── RECORDS SUPPLIED ──

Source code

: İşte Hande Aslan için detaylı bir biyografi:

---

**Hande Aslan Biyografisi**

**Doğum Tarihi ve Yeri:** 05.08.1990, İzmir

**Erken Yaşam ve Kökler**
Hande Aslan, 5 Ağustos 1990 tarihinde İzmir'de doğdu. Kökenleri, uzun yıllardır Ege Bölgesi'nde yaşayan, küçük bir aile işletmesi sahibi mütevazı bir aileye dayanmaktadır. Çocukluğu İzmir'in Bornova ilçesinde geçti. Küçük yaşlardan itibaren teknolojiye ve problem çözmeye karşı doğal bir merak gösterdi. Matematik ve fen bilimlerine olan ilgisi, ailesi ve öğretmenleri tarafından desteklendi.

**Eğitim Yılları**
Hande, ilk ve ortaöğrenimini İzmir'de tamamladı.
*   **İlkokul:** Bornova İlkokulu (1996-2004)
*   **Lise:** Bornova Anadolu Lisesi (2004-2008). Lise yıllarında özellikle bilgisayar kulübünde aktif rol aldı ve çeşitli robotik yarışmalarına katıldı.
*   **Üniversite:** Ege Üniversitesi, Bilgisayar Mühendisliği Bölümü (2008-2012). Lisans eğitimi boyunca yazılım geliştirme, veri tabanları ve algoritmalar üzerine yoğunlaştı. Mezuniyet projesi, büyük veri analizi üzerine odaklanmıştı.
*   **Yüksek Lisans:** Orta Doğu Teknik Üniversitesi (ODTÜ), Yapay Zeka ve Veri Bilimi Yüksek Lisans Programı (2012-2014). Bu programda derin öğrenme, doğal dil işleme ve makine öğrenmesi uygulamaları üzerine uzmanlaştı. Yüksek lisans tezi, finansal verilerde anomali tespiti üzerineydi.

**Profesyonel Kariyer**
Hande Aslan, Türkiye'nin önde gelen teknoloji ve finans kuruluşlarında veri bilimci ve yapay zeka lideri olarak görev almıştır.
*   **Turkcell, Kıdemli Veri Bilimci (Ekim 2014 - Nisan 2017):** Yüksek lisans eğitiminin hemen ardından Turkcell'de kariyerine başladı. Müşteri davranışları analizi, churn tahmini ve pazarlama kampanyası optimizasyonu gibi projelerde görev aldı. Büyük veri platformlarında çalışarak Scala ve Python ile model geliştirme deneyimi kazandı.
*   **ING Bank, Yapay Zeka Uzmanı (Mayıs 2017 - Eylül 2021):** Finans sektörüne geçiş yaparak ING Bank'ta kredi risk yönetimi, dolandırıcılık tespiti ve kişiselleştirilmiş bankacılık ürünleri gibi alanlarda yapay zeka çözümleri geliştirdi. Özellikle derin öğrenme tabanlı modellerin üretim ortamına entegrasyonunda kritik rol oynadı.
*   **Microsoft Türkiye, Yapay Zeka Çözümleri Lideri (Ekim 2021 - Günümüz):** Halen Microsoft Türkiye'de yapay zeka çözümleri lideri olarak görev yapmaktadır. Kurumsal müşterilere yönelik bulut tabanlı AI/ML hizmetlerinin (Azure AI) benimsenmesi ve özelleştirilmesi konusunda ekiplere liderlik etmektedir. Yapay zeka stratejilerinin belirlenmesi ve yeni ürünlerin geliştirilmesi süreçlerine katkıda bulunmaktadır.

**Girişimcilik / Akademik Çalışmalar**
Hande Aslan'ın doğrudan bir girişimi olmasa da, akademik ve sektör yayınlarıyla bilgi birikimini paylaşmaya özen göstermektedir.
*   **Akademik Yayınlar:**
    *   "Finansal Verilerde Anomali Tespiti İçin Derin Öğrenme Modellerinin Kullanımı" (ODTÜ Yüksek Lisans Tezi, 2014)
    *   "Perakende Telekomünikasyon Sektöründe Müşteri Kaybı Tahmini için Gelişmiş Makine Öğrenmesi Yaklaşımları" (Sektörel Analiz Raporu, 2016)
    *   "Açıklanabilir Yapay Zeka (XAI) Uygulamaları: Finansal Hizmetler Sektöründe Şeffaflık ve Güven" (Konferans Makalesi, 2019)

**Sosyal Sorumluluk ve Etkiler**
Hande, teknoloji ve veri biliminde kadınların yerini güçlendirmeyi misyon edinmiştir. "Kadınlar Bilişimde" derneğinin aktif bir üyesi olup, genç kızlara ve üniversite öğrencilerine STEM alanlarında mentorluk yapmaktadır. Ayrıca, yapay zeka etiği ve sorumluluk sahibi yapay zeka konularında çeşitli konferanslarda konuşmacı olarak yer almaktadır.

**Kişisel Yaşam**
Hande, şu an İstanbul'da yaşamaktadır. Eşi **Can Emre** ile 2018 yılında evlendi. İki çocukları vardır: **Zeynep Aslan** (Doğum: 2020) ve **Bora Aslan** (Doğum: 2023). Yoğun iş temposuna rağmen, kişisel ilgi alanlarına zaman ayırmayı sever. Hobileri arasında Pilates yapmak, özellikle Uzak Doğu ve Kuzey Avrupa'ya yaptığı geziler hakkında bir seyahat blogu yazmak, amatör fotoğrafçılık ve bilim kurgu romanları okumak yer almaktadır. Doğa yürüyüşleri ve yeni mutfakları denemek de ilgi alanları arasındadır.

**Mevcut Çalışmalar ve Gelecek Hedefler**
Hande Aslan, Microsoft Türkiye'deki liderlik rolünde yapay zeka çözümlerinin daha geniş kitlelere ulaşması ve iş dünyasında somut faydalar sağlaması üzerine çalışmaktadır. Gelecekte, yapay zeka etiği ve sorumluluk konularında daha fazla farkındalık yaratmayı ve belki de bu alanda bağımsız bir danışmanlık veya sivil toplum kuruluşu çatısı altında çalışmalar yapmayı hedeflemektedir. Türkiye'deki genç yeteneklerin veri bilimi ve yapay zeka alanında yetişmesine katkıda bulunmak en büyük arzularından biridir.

───

▶ ABOUT THIS TASK
Retype each entry exactly, leaving none of them out.

▶ ANSWER
Source code

: İşte Hande Aslan için detaylı bir biyografi:

---

**Hande Aslan Biyografisi**

**Doğum Tarihi ve Yeri:** 05.08.1990, İzmir

**Erken Yaşam ve Kökler**
Hande Aslan, 5 Ağustos 1990 tarihinde İzmir'de doğdu. Kökenleri, uzun yıllardır Ege Bölgesi'nde yaşayan, küçük bir aile işletmesi sahibi mütevazı bir aileye dayanmaktadır. Çocukluğu İzmir'in Bornova ilçesinde geçti. Küçük yaşlardan itibaren teknolojiye ve problem çözmeye karşı doğal bir merak gösterdi. Matematik ve fen bilimlerine olan ilgisi, ailesi ve öğretmenleri tarafından desteklendi.

**Eğitim Yılları**
Hande, ilk ve ortaöğrenimini İzmir'de tamamladı.
*   **İlkokul:** Bornova İlkokulu (1996-2004)
*   **Lise:** Bornova Anadolu Lisesi (2004-2008). Lise yıllarında özellikle bilgisayar kulübünde aktif rol aldı ve çeşitli robotik yarışmalarına katıldı.
*   **Üniversite:** Ege Üniversitesi, Bilgisayar Mühendisliği Bölümü (2008-2012). Lisans eğitimi boyunca yazılım geliştirme, veri tabanları ve algoritmalar üzerine yoğunlaştı. Mezuniyet projesi, büyük veri analizi üzerine odaklanmıştı.
*   **Yüksek Lisans:** Orta Doğu Teknik Üniversitesi (ODTÜ), Yapay Zeka ve Veri Bilimi Yüksek Lisans Programı (2012-2014). Bu programda derin öğrenme, doğal dil işleme ve makine öğrenmesi uygulamaları üzerine uzmanlaştı. Yüksek lisans tezi, finansal verilerde anomali tespiti üzerineydi.

**Profesyonel Kariyer**
Hande Aslan, Türkiye'nin önde gelen teknoloji ve finans kuruluşlarında veri bilimci ve yapay zeka lideri olarak görev almıştır.
*   **Turkcell, Kıdemli Veri Bilimci (Ekim 2014 - Nisan 2017):** Yüksek lisans eğitiminin hemen ardından Turkcell'de kariyerine başladı. Müşteri davranışları analizi, churn tahmini ve pazarlama kampanyası optimizasyonu gibi projelerde görev aldı. Büyük veri platformlarında çalışarak Scala ve Python ile model geliştirme deneyimi kazandı.
*   **ING Bank, Yapay Zeka Uzmanı (Mayıs 2017 - Eylül 2021):** Finans sektörüne geçiş yaparak ING Bank'ta kredi risk yönetimi, dolandırıcılık tespiti ve kişiselleştirilmiş bankacılık ürünleri gibi alanlarda yapay zeka çözümleri geliştirdi. Özellikle derin öğrenme tabanlı modellerin üretim ortamına entegrasyonunda kritik rol oynadı.
*   **Microsoft Türkiye, Yapay Zeka Çözümleri Lideri (Ekim 2021 - Günümüz):** Halen Microsoft Türkiye'de yapay zeka çözümleri lideri olarak görev yapmaktadır. Kurumsal müşterilere yönelik bulut tabanlı AI/ML hizmetlerinin (Azure AI) benimsenmesi ve özelleştirilmesi konusunda ekiplere liderlik etmektedir. Yapay zeka stratejilerinin belirlenmesi ve yeni ürünlerin geliştirilmesi süreçlerine katkıda bulunmaktadır.

**Girişimcilik / Akademik Çalışmalar**
Hande Aslan'ın doğrudan bir girişimi olmasa da, akademik ve sektör yayınlarıyla bilgi birikimini paylaşmaya özen göstermektedir.
*   **Akademik Yayınlar:**
    *   "Finansal Verilerde Anomali Tespiti İçin Derin Öğrenme Modellerinin Kullanımı" (ODTÜ Yüksek Lisans Tezi, 2014)
    *   "Perakende Telekomünikasyon Sektöründe Müşteri Kaybı Tahmini için Gelişmiş Makine Öğrenmesi Yaklaşımları" (Sektörel Analiz Raporu, 2016)
    *   "Açıklanabilir Yapay Zeka (XAI) Uygulamaları: Finansal Hizmetler Sektöründe Şeffaflık ve Güven" (Konferans Makalesi, 2019)

**Sosyal Sorumluluk ve Etkiler**
Hande, teknoloji ve veri biliminde kadınların yerini güçlendirmeyi misyon edinmiştir. "Kadınlar Bilişimde" derneğinin aktif bir üyesi olup, genç kızlara ve üniversite öğrencilerine STEM alanlarında mentorluk yapmaktadır. Ayrıca, yapay zeka etiği ve sorumluluk sahibi yapay zeka konularında çeşitli konferanslarda konuşmacı olarak yer almaktadır.

**Kişisel Yaşam**
Hande, şu an İstanbul'da yaşamaktadır. Eşi **Can Emre** ile 2018 yılında evlendi. İki çocukları vardır: **Zeynep Aslan** (Doğum: 2020) ve **Bora Aslan** (Doğum: 2023). Yoğun iş temposuna rağmen, kişisel ilgi alanlarına zaman ayırmayı sever. Hobileri arasında Pilates yapmak, özellikle Uzak Doğu ve Kuzey Avrupa'ya yaptığı geziler hakkında bir seyahat blogu yazmak, amatör fotoğrafçılık ve bilim kurgu romanları okumak yer almaktadır. Doğa yürüyüşleri ve yeni mutfakları denemek de ilgi alanları arasındadır.

**Mevcut Çalışmalar ve Gelecek Hedefler**
Hande Aslan, Microsoft Türkiye'deki liderlik rolünde yapay zeka çözümlerinin daha geniş kitlelere ulaşması ve iş dünyasında somut faydalar sağlaması üzerine çalışmaktadır. Gelecekte, yapay zeka etiği ve sorumluluk konularında daha fazla farkındalık yaratmayı ve belki de bu alanda bağımsız bir danışmanlık veya sivil toplum kuruluşu çatısı altında çalışmalar yapmayı hedeflemektedir. Türkiye'deki genç yeteneklerin veri bilimi ve yapay zeka alanında yetişmesine katkıda bulunmak en büyük arzularından biridir.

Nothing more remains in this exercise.